(EXERCISE DIRECTIONS) All records below should be repeated exactly, with the pictures left out.

(SUPPLIED MATERIAL)
---

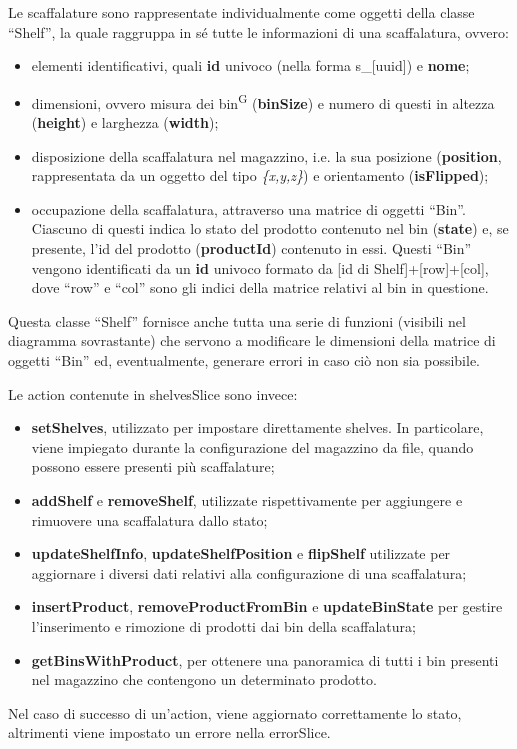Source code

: Le scaffalature sono rappresentate individualmente come oggetti della classe ``Shelf'', la quale raggruppa in sé tutte le informazioni di una scaffalatura, ovvero:
\begin{itemize}
    \item elementi identificativi, quali \textbf{id} univoco (nella forma s\_[uuid]) e \textbf{nome};
    \item dimensioni, ovvero misura dei bin\textsuperscript{G} (\textbf{binSize}) e numero di questi in altezza (\textbf{height}) e larghezza (\textbf{width});
    \item disposizione della scaffalatura nel magazzino, i.e. la sua posizione (\textbf{position}, rappresentata da un oggetto del tipo \textit{\{x,y,z\}}) e orientamento (\textbf{isFlipped});
    \item occupazione della scaffalatura, attraverso una matrice di oggetti ``Bin''. Ciascuno di questi indica lo stato del prodotto contenuto nel bin (\textbf{state}) e, se presente, l'id del prodotto (\textbf{productId}) contenuto in essi. Questi ``Bin'' vengono identificati da un \textbf{id} univoco formato da [id di Shelf]+[row]+[col], dove ``row'' e ``col'' sono gli indici della matrice relativi al bin in questione.
\end{itemize}
Questa classe ``Shelf'' fornisce anche tutta una serie di funzioni (visibili nel diagramma sovrastante) che servono a modificare le dimensioni della matrice di oggetti ``Bin'' ed, eventualmente, generare errori in caso ciò non sia possibile.

\bigskip
\noindent Le action contenute in shelvesSlice sono invece:
\begin{itemize}
    \item \textbf{setShelves}, utilizzato per impostare direttamente shelves. In particolare, viene impiegato durante la configurazione del magazzino da file, quando possono essere presenti più scaffalature;
    \item \textbf{addShelf} e \textbf{removeShelf}, utilizzate rispettivamente per aggiungere e rimuovere una scaffalatura dallo stato;
    \item \textbf{updateShelfInfo}, \textbf{updateShelfPosition} e \textbf{flipShelf} utilizzate per aggiornare i diversi dati relativi alla configurazione di una scaffalatura;
    \item \textbf{insertProduct}, \textbf{removeProductFromBin} e \textbf{updateBinState} per gestire l'inserimento e rimozione di prodotti dai bin della scaffalatura;
    \item \textbf{getBinsWithProduct}, per ottenere una panoramica di tutti i bin presenti nel magazzino che contengono un determinato prodotto.
\end{itemize}
Nel caso di successo di un'action, viene aggiornato correttamente lo stato, altrimenti viene impostato un errore nella errorSlice.

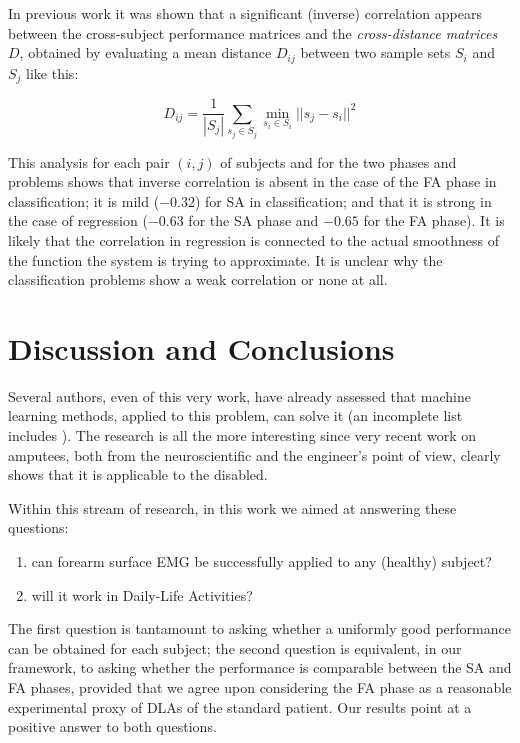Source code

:\documentclass[10pt]{bmc_article}
\newenvironment{bmcformat}{\begin{raggedright}\baselineskip20pt\sloppy\setboolean{publ}{false}}{\end{raggedright}\baselineskip20pt\sloppy}
\begin{document}
\begin{bmcformat}
In previous work it was shown that a significant (inverse) correlation
appears between the cross-subject performance matrices and the
\emph{cross-distance matrices} $D$,
obtained by evaluating a mean distance $D_{ij}$ between
two sample sets $S_i$ and $S_j$ like this:

$$ D_{ij} = \frac{1}{|S_j|} \sum_{s_j \in S_j}{\min_{s_i \in S_i}{ ||s_j-s_i||^2 } } $$

This analysis for each pair $(i,j)$ of subjects and for
the two phases and problems shows that inverse correlation
is absent in the case of the FA phase in classification; it is mild
($-0.32$) for SA in classification; and that it is strong in the case
of regression ($-0.63$ for the SA phase and $-0.65$ for the FA
phase). It is likely that the correlation in regression is connected
to the actual smoothness of the function the system is trying to
approximate. It is unclear why the classification problems show a
weak correlation or none at all.

\section*{Discussion and Conclusions}
\label{sec:discussion}

Several authors, even of this very work, have already assessed that
machine learning methods, applied to this problem, can solve it (an
incomplete list includes
\cite{chan2005,tsukamoto,englehart08,cipriani,2008.BioCyb}). The
research is all the more interesting since very recent work on
amputees, both from the neuroscientific \cite{sirigu1,sirigu2}
and the engineer's \cite{sebelius,2009.JPP,ramos}
point of view, clearly shows that it is applicable to the disabled.

Within this stream of research, in this work we aimed at answering
these questions:

\begin{enumerate}

  \item can forearm surface EMG be successfully applied to any (healthy) subject?

  \item will it work in Daily-Life Activities?

\end{enumerate}

The first question is tantamount to asking whether a uniformly good
performance can be obtained for each subject; the second question is
equivalent, in our framework, to asking whether the performance is
comparable between the SA and FA phases, provided that we agree upon
considering the FA phase as a reasonable experimental proxy of DLAs
of the standard patient. Our results point at a positive answer to
both questions.


\end{bmcformat}
\end{document}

---

(PROBLEM SOLUTION)
Source code

: Le scaffalature sono rappresentate individualmente come oggetti della classe ``Shelf'', la quale raggruppa in sé tutte le informazioni di una scaffalatura, ovvero:
\begin{itemize}
    \item elementi identificativi, quali \textbf{id} univoco (nella forma s\_[uuid]) e \textbf{nome};
    \item dimensioni, ovvero misura dei bin\textsuperscript{G} (\textbf{binSize}) e numero di questi in altezza (\textbf{height}) e larghezza (\textbf{width});
    \item disposizione della scaffalatura nel magazzino, i.e. la sua posizione (\textbf{position}, rappresentata da un oggetto del tipo \textit{\{x,y,z\}}) e orientamento (\textbf{isFlipped});
    \item occupazione della scaffalatura, attraverso una matrice di oggetti ``Bin''. Ciascuno di questi indica lo stato del prodotto contenuto nel bin (\textbf{state}) e, se presente, l'id del prodotto (\textbf{productId}) contenuto in essi. Questi ``Bin'' vengono identificati da un \textbf{id} univoco formato da [id di Shelf]+[row]+[col], dove ``row'' e ``col'' sono gli indici della matrice relativi al bin in questione.
\end{itemize}
Questa classe ``Shelf'' fornisce anche tutta una serie di funzioni (visibili nel diagramma sovrastante) che servono a modificare le dimensioni della matrice di oggetti ``Bin'' ed, eventualmente, generare errori in caso ciò non sia possibile.

\bigskip
\noindent Le action contenute in shelvesSlice sono invece:
\begin{itemize}
    \item \textbf{setShelves}, utilizzato per impostare direttamente shelves. In particolare, viene impiegato durante la configurazione del magazzino da file, quando possono essere presenti più scaffalature;
    \item \textbf{addShelf} e \textbf{removeShelf}, utilizzate rispettivamente per aggiungere e rimuovere una scaffalatura dallo stato;
    \item \textbf{updateShelfInfo}, \textbf{updateShelfPosition} e \textbf{flipShelf} utilizzate per aggiornare i diversi dati relativi alla configurazione di una scaffalatura;
    \item \textbf{insertProduct}, \textbf{removeProductFromBin} e \textbf{updateBinState} per gestire l'inserimento e rimozione di prodotti dai bin della scaffalatura;
    \item \textbf{getBinsWithProduct}, per ottenere una panoramica di tutti i bin presenti nel magazzino che contengono un determinato prodotto.
\end{itemize}
Nel caso di successo di un'action, viene aggiornato correttamente lo stato, altrimenti viene impostato un errore nella errorSlice.

Source code

:\documentclass[10pt]{bmc_article}
\newenvironment{bmcformat}{\begin{raggedright}\baselineskip20pt\sloppy\setboolean{publ}{false}}{\end{raggedright}\baselineskip20pt\sloppy}
\begin{document}
\begin{bmcformat}
In previous work it was shown that a significant (inverse) correlation
appears between the cross-subject performance matrices and the
\emph{cross-distance matrices} $D$,
obtained by evaluating a mean distance $D_{ij}$ between
two sample sets $S_i$ and $S_j$ like this:

$$ D_{ij} = \frac{1}{|S_j|} \sum_{s_j \in S_j}{\min_{s_i \in S_i}{ ||s_j-s_i||^2 } } $$

This analysis for each pair $(i,j)$ of subjects and for
the two phases and problems shows that inverse correlation
is absent in the case of the FA phase in classification; it is mild
($-0.32$) for SA in classification; and that it is strong in the case
of regression ($-0.63$ for the SA phase and $-0.65$ for the FA
phase). It is likely that the correlation in regression is connected
to the actual smoothness of the function the system is trying to
approximate. It is unclear why the classification problems show a
weak correlation or none at all.

\section*{Discussion and Conclusions}
\label{sec:discussion}

Several authors, even of this very work, have already assessed that
machine learning methods, applied to this problem, can solve it (an
incomplete list includes
\cite{chan2005,tsukamoto,englehart08,cipriani,2008.BioCyb}). The
research is all the more interesting since very recent work on
amputees, both from the neuroscientific \cite{sirigu1,sirigu2}
and the engineer's \cite{sebelius,2009.JPP,ramos}
point of view, clearly shows that it is applicable to the disabled.

Within this stream of research, in this work we aimed at answering
these questions:

\begin{enumerate}

  \item can forearm surface EMG be successfully applied to any (healthy) subject?

  \item will it work in Daily-Life Activities?

\end{enumerate}

The first question is tantamount to asking whether a uniformly good
performance can be obtained for each subject; the second question is
equivalent, in our framework, to asking whether the performance is
comparable between the SA and FA phases, provided that we agree upon
considering the FA phase as a reasonable experimental proxy of DLAs
of the standard patient. Our results point at a positive answer to
both questions.


\end{bmcformat}
\end{document}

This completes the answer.